Exercise - From the data that follows, copy every line with the string "conversion".

Source records -
☆ ☆ ☆ ☆ ☆

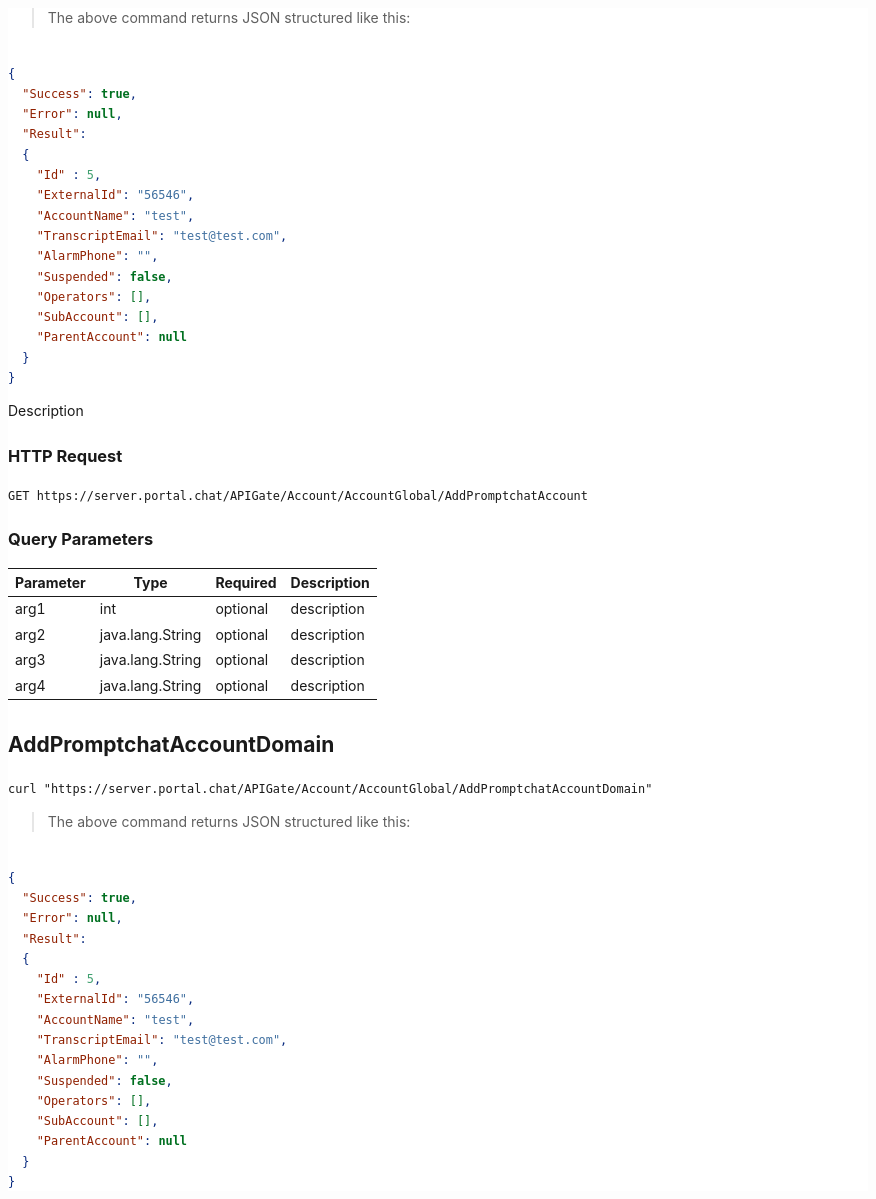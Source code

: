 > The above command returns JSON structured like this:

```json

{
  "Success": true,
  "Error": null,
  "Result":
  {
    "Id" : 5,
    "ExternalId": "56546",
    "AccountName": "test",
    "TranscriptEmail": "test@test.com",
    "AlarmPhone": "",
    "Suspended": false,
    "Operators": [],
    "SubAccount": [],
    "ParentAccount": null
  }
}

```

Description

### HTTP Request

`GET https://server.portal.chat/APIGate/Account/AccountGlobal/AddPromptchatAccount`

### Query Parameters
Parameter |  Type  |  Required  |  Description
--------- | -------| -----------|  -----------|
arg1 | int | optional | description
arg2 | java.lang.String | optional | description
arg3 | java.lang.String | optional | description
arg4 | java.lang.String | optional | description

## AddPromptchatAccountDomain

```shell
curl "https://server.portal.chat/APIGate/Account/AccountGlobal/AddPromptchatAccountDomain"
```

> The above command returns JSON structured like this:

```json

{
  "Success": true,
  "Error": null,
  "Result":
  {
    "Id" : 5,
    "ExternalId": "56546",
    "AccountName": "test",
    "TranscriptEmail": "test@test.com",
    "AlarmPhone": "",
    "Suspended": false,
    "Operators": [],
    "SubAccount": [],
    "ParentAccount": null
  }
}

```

☆ ☆ ☆ ☆ ☆

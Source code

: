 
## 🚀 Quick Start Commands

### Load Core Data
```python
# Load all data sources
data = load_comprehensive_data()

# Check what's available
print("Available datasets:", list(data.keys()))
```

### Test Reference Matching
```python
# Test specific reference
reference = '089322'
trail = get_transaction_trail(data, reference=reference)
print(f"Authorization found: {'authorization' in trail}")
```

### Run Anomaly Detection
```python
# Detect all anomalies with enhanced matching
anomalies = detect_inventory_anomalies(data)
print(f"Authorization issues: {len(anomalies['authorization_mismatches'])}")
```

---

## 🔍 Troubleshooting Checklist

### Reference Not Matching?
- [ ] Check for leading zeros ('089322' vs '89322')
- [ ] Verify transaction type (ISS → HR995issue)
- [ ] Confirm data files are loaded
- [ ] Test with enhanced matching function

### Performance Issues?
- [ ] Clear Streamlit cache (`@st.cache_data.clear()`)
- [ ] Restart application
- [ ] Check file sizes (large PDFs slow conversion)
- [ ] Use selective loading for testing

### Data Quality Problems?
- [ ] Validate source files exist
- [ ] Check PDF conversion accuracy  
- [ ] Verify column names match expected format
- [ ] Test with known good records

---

☆ ☆ ☆ ☆ ☆

Solution to this task -
- [ ] Check file sizes (large PDFs slow conversion)
- [ ] Check PDF conversion accuracy  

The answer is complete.